Nuestra última transición nos
llevó de Nagoya a Tokyo Station a las 11.15.
No recuerdo prácticamente nada
de aquel viaje en el tren-bala, salvo el viento:
Van
divagando
mis
sueños, y en barbechos
resuena
el viento.
Esos fueron los componentes del
tránsito, viento y sueños:
Sueños
sin rumbo;
en
páramos quemados,
la voz
del viento.[1]
Ni siquiera nos quedó el
consuelo del monte Fuji.
Las maletas pesaban
espantosamente, más porque se acercaba el final del viaje y estábamos cansados
que por la carga de nuestro equipaje, aunque José Ramón y Javier habían hecho
buenas compras que hinchaban peligrosamente sus maletas y mochilas.
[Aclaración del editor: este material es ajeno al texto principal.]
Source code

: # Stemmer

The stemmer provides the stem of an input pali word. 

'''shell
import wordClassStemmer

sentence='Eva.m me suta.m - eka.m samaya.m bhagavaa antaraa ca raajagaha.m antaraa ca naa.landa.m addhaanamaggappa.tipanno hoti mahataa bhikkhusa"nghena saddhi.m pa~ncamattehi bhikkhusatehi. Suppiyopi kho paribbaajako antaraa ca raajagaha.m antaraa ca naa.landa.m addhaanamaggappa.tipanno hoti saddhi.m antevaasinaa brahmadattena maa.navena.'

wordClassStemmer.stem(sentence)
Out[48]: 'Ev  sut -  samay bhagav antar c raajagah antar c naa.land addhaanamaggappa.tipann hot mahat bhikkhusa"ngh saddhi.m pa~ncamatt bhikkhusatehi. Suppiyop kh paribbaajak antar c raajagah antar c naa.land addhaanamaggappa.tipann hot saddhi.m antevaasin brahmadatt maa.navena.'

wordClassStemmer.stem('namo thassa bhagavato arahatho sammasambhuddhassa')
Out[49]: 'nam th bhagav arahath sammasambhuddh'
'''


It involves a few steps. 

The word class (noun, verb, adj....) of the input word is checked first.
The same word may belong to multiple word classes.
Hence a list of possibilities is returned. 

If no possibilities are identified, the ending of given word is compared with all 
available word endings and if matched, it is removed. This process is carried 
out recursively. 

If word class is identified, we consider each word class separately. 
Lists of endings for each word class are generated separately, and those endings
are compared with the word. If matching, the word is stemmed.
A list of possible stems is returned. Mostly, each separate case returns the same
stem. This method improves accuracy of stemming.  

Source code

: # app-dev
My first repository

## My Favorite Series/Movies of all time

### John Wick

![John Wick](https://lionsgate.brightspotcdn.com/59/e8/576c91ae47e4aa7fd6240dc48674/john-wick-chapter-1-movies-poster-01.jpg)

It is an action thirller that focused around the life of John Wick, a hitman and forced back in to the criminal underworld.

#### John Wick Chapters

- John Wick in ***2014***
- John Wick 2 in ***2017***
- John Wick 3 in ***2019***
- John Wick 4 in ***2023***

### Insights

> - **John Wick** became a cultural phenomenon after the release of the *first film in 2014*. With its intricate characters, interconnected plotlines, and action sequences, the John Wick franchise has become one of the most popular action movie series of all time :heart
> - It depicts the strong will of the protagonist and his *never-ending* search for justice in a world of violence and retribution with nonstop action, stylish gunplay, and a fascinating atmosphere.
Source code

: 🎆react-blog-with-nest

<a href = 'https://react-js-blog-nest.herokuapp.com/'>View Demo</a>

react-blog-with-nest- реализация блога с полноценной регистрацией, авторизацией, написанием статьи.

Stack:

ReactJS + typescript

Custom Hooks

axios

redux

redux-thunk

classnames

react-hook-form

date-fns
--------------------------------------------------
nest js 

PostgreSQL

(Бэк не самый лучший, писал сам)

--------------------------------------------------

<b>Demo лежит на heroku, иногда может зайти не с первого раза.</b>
Desde Tokyo Station fuimos a
Ueno y allí tomamos la línea de metro Hibiya hasta la estación Iriya. Con un
plano parcial de la zona que nos facilitaron en el metro y la buena orientación
de Arturo no tardamos en encontrar el ryokan
Sakura.
Entre el barrio, que era un poco
desalentador, el ryokan, que no tenía
ascensor hasta la recepción, con lo que hubo que ejercer de forzudos por las escaleras
hasta el primer piso, y que el dueño era un tanto brusco, nuestra entrada fue
algo frustrante.
Nos dieron dos habitaciones
corridas en la quinta planta, que ocupamos completamente. Nos recordó a tiempos
mochileros, aunque ya me hubiera gustado encontrar un lugar así en mis tiempos
jóvenes. Lo cierto es que las fotografías de Internet, que eran además las de
nuestras habitaciones, eran más atractivas que la realidad. La habitación pedía
una renovación a gritos. Eso sí, teníamos terraza y los baños comunales eran
para nosotros solos.
Quizá porque la habitación no
ofrecía grandes encantos nos marchamos pronto a recorrer Asakusa, uno de los
barrios donde aún se respiraba cierta tradición.